#### Material for this task

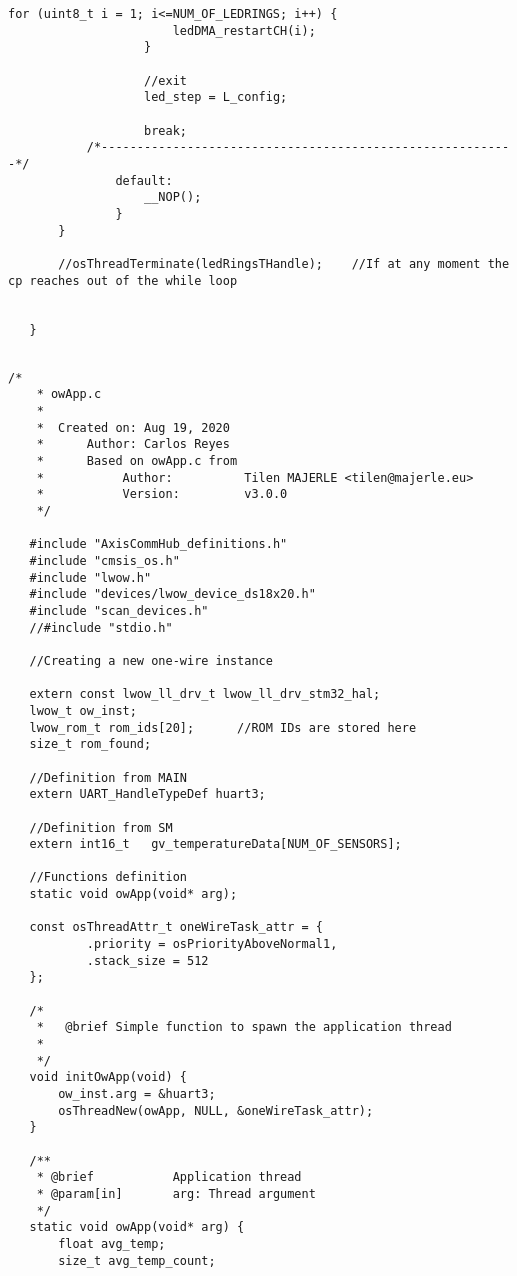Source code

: \begin{lstlisting}[label=lst:led,caption={Main source code for LED DSM.}]
                   for (uint8_t i = 1; i<=NUM_OF_LEDRINGS; i++) {
                       ledDMA_restartCH(i);
                   }
   
                   //exit
                   led_step = L_config;
   
                   break;
           /*----------------------------------------------------------*/
               default:
                   __NOP();
               }
       }
   
       //osThreadTerminate(ledRingsTHandle);	//If at any moment the cp reaches out of the while loop
   
   
   }
   
\end{lstlisting}

\begin{lstlisting}[label=lst:tempApp,caption={Main code for Temperature App.}]
    /*
    * owApp.c
    *
    *  Created on: Aug 19, 2020
    *      Author: Carlos Reyes
    *      Based on owApp.c from
    * 			Author:          Tilen MAJERLE <tilen@majerle.eu>
    * 			Version:         v3.0.0
    */
   
   #include "AxisCommHub_definitions.h"
   #include "cmsis_os.h"
   #include "lwow.h"
   #include "devices/lwow_device_ds18x20.h"
   #include "scan_devices.h"
   //#include "stdio.h"
   
   //Creating a new one-wire instance
   
   extern const lwow_ll_drv_t lwow_ll_drv_stm32_hal;
   lwow_t ow_inst;
   lwow_rom_t rom_ids[20];		//ROM IDs are stored here
   size_t rom_found;
   
   //Definition from MAIN
   extern UART_HandleTypeDef huart3;
   
   //Definition from SM
   extern int16_t	gv_temperatureData[NUM_OF_SENSORS];
   
   //Functions definition
   static void owApp(void* arg);
   
   const osThreadAttr_t oneWireTask_attr = {
           .priority = osPriorityAboveNormal1,
           .stack_size = 512
   };
   
   /*
    * 	@brief Simple function to spawn the application thread
    *
    */
   void initOwApp(void) {
       ow_inst.arg = &huart3;
       osThreadNew(owApp, NULL, &oneWireTask_attr);
   }
   
   /**
    * @brief           Application thread
    * @param[in]       arg: Thread argument
    */
   static void owApp(void* arg) {
       float avg_temp;
       size_t avg_temp_count;
   

\end{lstlisting}
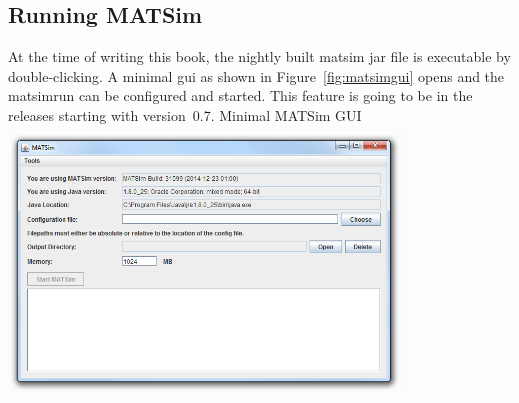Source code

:\subsection{Running MATSim}
\label{sec:runexample}
At the time of writing this book, the nightly built \gls{matsim} \gls{jar} file is executable by double-clicking. A minimal \gls{gui} as shown in Figure~\ref{fig:matsimgui} opens and the \gls{matsimrun} can be configured and started. 
This feature is going to be in the releases starting with version~0.7.
%
%
{Minimal MATSim GUI}%
{\label{fig:matsimgui}}%
{\includegraphics[width=0.8\textwidth, angle=0]{using/figures/matsimgui.png}}%
{}


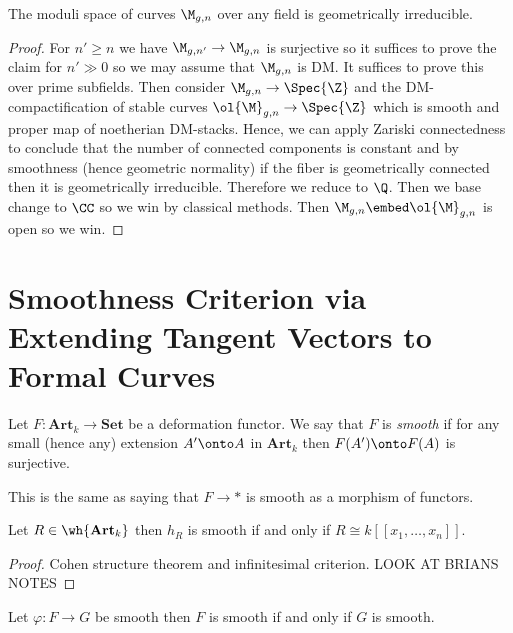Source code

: \documentclass[12pt]{article}
\begin{document}
\begin{theorem}
The moduli space of curves $\M_{g,n}$ over any field is geometrically irreducible.
\end{theorem}

\begin{proof}
For $n' \ge n$ we have $\M_{g,n'} \to \M_{g,n}$ is surjective so it suffices to prove the claim for $n' \gg 0$ so we may assume that $\M_{g,n}$ is DM.
It suffices to prove this over prime subfields. Then consider $\M_{g,n} \to \Spec{\Z}$ and the DM-compactification of stable curves $\ol{\M}_{g,n} \to \Spec{\Z}$ which is smooth and proper map of noetherian DM-stacks. Hence, we can apply Zariski connectedness to conclude that the number of connected components is constant and by smoothness (hence geometric normality) if the fiber is geometrically connected then it is geometrically irreducible. Therefore we reduce to $\Q$. Then we base change to $\CC$ so we win by classical methods. Then $\M_{g,n} \embed \ol{\M}_{g,n}$ is open so we win.
\end{proof}

\section{Smoothness Criterion via Extending Tangent Vectors to Formal Curves}

\newcommand{\Art}{\mathbf{Art}}
\newcommand{\Set}{\mathbf{Set}}

\begin{defn}
Let $F : \Art_k \to \Set$ be a deformation functor. We say that $F$ is \textit{smooth} if for any small (hence any) extension $A' \onto A$ in $\Art_k$ then $F(A') \onto F(A)$ is surjective. 
\end{defn}

\begin{rmk}
This is the same as saying that $F \to *$ is smooth as a morphism of functors.
\end{rmk}

\begin{lemma}
Let $R \in \wh{\Art_k}$ then $h_R$ is smooth if and only if $R \cong k[[x_1, \dots, x_n]]$.
\end{lemma}

\begin{proof}
Cohen structure theorem and infinitesimal criterion. {\color{red} LOOK AT BRIANS NOTES}
\end{proof}

\begin{lemma}
Let $\varphi : F \to G$ be smooth then $F$ is smooth if and only if $G$ is smooth.
\end{lemma}
\end{document}
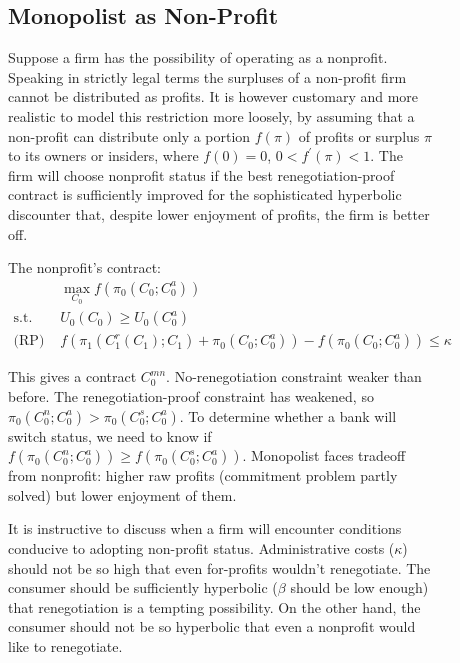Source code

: \documentclass[11pt]{article}%
\begin{document}
\begin{figure}
{\subsection{Monopolist as Non-Profit}

Suppose a firm has the possibility of operating as a nonprofit. Speaking in
strictly legal terms the surpluses of a non-profit firm cannot be distributed
as profits. It is however customary and more realistic to model this
restriction more loosely, by assuming that a non-profit can distribute only a
portion $f\left(  \pi\right)  $ of profits or surplus $\pi$ to its owners or
insiders, where $f\left(  0\right)  =0$, $0<f^{\prime}\left(  \pi\right)  <1$.
The firm will choose nonprofit status if the best renegotiation-proof contract
is sufficiently improved for the sophisticated hyperbolic discounter that,
despite lower enjoyment of profits, the firm is better off.

The nonprofit's contract:%
\begin{align*}
&  \max_{C_{0}}f\left(  \pi_{0}\left(  C_{0};C_{0}^{a}\right)  \right) \\
\text{s.t. (PC) }  &  U_{0}\left(  C_{0}\right)  \geq U_{0}\left(  C_{0}%
^{a}\right) \\
\text{(RP) }  &  f\left(  \pi_{1}\left(  C_{1}^{r}\left(  C_{1}\right)
;C_{1}\right)  +\pi_{0}\left(  C_{0};C_{0}^{a}\right)  \right)  -f\left(
\pi_{0}\left(  C_{0};C_{0}^{a}\right)  \right)  \leq\kappa
\end{align*}


This gives a contract $C_{0}^{mn}$. No-renegotiation constraint weaker than
before. The renegotiation-proof constraint has weakened, so $\pi_{0}\left(
C_{0}^{n};C_{0}^{a}\right)  >\pi_{0}\left(  C_{0}^{s};C_{0}^{a}\right)  $. To
determine whether a bank will switch status, we need to know if $f\left(
\pi_{0}\left(  C_{0}^{n};C_{0}^{a}\right)  \right)  \geq f\left(  \pi
_{0}\left(  C_{0}^{s};C_{0}^{a}\right)  \right)  $. Monopolist faces tradeoff
from nonprofit: higher raw profits (commitment problem partly solved) but
lower enjoyment of them.

It is instructive to discuss when a firm will encounter conditions conducive
to adopting non-profit status. Administrative costs ($\kappa$) should not be
so high that even for-profits wouldn't renegotiate. The consumer should be
sufficiently hyperbolic ($\beta$ should be low enough) that renegotiation is a
tempting possibility. On the other hand, the consumer should not be so
hyperbolic that even a nonprofit would like to renegotiate.

}
\end{figure}
\end{document}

########

Please reproduce the entries from above exactly; images are not part of the copy.

Response for this exercise:
Source code

: \begin{lstlisting}[label=lst:led,caption={Main source code for LED DSM.}]
                   for (uint8_t i = 1; i<=NUM_OF_LEDRINGS; i++) {
                       ledDMA_restartCH(i);
                   }
   
                   //exit
                   led_step = L_config;
   
                   break;
           /*----------------------------------------------------------*/
               default:
                   __NOP();
               }
       }
   
       //osThreadTerminate(ledRingsTHandle);	//If at any moment the cp reaches out of the while loop
   
   
   }
   
\end{lstlisting}

\begin{lstlisting}[label=lst:tempApp,caption={Main code for Temperature App.}]
    /*
    * owApp.c
    *
    *  Created on: Aug 19, 2020
    *      Author: Carlos Reyes
    *      Based on owApp.c from
    * 			Author:          Tilen MAJERLE <tilen@majerle.eu>
    * 			Version:         v3.0.0
    */
   
   #include "AxisCommHub_definitions.h"
   #include "cmsis_os.h"
   #include "lwow.h"
   #include "devices/lwow_device_ds18x20.h"
   #include "scan_devices.h"
   //#include "stdio.h"
   
   //Creating a new one-wire instance
   
   extern const lwow_ll_drv_t lwow_ll_drv_stm32_hal;
   lwow_t ow_inst;
   lwow_rom_t rom_ids[20];		//ROM IDs are stored here
   size_t rom_found;
   
   //Definition from MAIN
   extern UART_HandleTypeDef huart3;
   
   //Definition from SM
   extern int16_t	gv_temperatureData[NUM_OF_SENSORS];
   
   //Functions definition
   static void owApp(void* arg);
   
   const osThreadAttr_t oneWireTask_attr = {
           .priority = osPriorityAboveNormal1,
           .stack_size = 512
   };
   
   /*
    * 	@brief Simple function to spawn the application thread
    *
    */
   void initOwApp(void) {
       ow_inst.arg = &huart3;
       osThreadNew(owApp, NULL, &oneWireTask_attr);
   }
   
   /**
    * @brief           Application thread
    * @param[in]       arg: Thread argument
    */
   static void owApp(void* arg) {
       float avg_temp;
       size_t avg_temp_count;
   

\end{lstlisting}
Source code

:\subsection{Running MATSim}
\label{sec:runexample}
At the time of writing this book, the nightly built \gls{matsim} \gls{jar} file is executable by double-clicking. A minimal \gls{gui} as shown in Figure~\ref{fig:matsimgui} opens and the \gls{matsimrun} can be configured and started. 
This feature is going to be in the releases starting with version~0.7.
%
%
{Minimal MATSim GUI}%
{\label{fig:matsimgui}}%
{\includegraphics[width=0.8\textwidth, angle=0]{using/figures/matsimgui.png}}%
{}


Source code

: \documentclass[12pt]{article}
\begin{document}
\begin{theorem}
The moduli space of curves $\M_{g,n}$ over any field is geometrically irreducible.
\end{theorem}

\begin{proof}
For $n' \ge n$ we have $\M_{g,n'} \to \M_{g,n}$ is surjective so it suffices to prove the claim for $n' \gg 0$ so we may assume that $\M_{g,n}$ is DM.
It suffices to prove this over prime subfields. Then consider $\M_{g,n} \to \Spec{\Z}$ and the DM-compactification of stable curves $\ol{\M}_{g,n} \to \Spec{\Z}$ which is smooth and proper map of noetherian DM-stacks. Hence, we can apply Zariski connectedness to conclude that the number of connected components is constant and by smoothness (hence geometric normality) if the fiber is geometrically connected then it is geometrically irreducible. Therefore we reduce to $\Q$. Then we base change to $\CC$ so we win by classical methods. Then $\M_{g,n} \embed \ol{\M}_{g,n}$ is open so we win.
\end{proof}

\section{Smoothness Criterion via Extending Tangent Vectors to Formal Curves}

\newcommand{\Art}{\mathbf{Art}}
\newcommand{\Set}{\mathbf{Set}}

\begin{defn}
Let $F : \Art_k \to \Set$ be a deformation functor. We say that $F$ is \textit{smooth} if for any small (hence any) extension $A' \onto A$ in $\Art_k$ then $F(A') \onto F(A)$ is surjective. 
\end{defn}

\begin{rmk}
This is the same as saying that $F \to *$ is smooth as a morphism of functors.
\end{rmk}

\begin{lemma}
Let $R \in \wh{\Art_k}$ then $h_R$ is smooth if and only if $R \cong k[[x_1, \dots, x_n]]$.
\end{lemma}

\begin{proof}
Cohen structure theorem and infinitesimal criterion. {\color{red} LOOK AT BRIANS NOTES}
\end{proof}

\begin{lemma}
Let $\varphi : F \to G$ be smooth then $F$ is smooth if and only if $G$ is smooth.
\end{lemma}
\end{document}
Source code

: \documentclass[11pt]{article}%
\begin{document}
\begin{figure}
{\subsection{Monopolist as Non-Profit}

Suppose a firm has the possibility of operating as a nonprofit. Speaking in
strictly legal terms the surpluses of a non-profit firm cannot be distributed
as profits. It is however customary and more realistic to model this
restriction more loosely, by assuming that a non-profit can distribute only a
portion $f\left(  \pi\right)  $ of profits or surplus $\pi$ to its owners or
insiders, where $f\left(  0\right)  =0$, $0<f^{\prime}\left(  \pi\right)  <1$.
The firm will choose nonprofit status if the best renegotiation-proof contract
is sufficiently improved for the sophisticated hyperbolic discounter that,
despite lower enjoyment of profits, the firm is better off.

The nonprofit's contract:%
\begin{align*}
&  \max_{C_{0}}f\left(  \pi_{0}\left(  C_{0};C_{0}^{a}\right)  \right) \\
\text{s.t. (PC) }  &  U_{0}\left(  C_{0}\right)  \geq U_{0}\left(  C_{0}%
^{a}\right) \\
\text{(RP) }  &  f\left(  \pi_{1}\left(  C_{1}^{r}\left(  C_{1}\right)
;C_{1}\right)  +\pi_{0}\left(  C_{0};C_{0}^{a}\right)  \right)  -f\left(
\pi_{0}\left(  C_{0};C_{0}^{a}\right)  \right)  \leq\kappa
\end{align*}


This gives a contract $C_{0}^{mn}$. No-renegotiation constraint weaker than
before. The renegotiation-proof constraint has weakened, so $\pi_{0}\left(
C_{0}^{n};C_{0}^{a}\right)  >\pi_{0}\left(  C_{0}^{s};C_{0}^{a}\right)  $. To
determine whether a bank will switch status, we need to know if $f\left(
\pi_{0}\left(  C_{0}^{n};C_{0}^{a}\right)  \right)  \geq f\left(  \pi
_{0}\left(  C_{0}^{s};C_{0}^{a}\right)  \right)  $. Monopolist faces tradeoff
from nonprofit: higher raw profits (commitment problem partly solved) but
lower enjoyment of them.

It is instructive to discuss when a firm will encounter conditions conducive
to adopting non-profit status. Administrative costs ($\kappa$) should not be
so high that even for-profits wouldn't renegotiate. The consumer should be
sufficiently hyperbolic ($\beta$ should be low enough) that renegotiation is a
tempting possibility. On the other hand, the consumer should not be so
hyperbolic that even a nonprofit would like to renegotiate.

}
\end{figure}
\end{document}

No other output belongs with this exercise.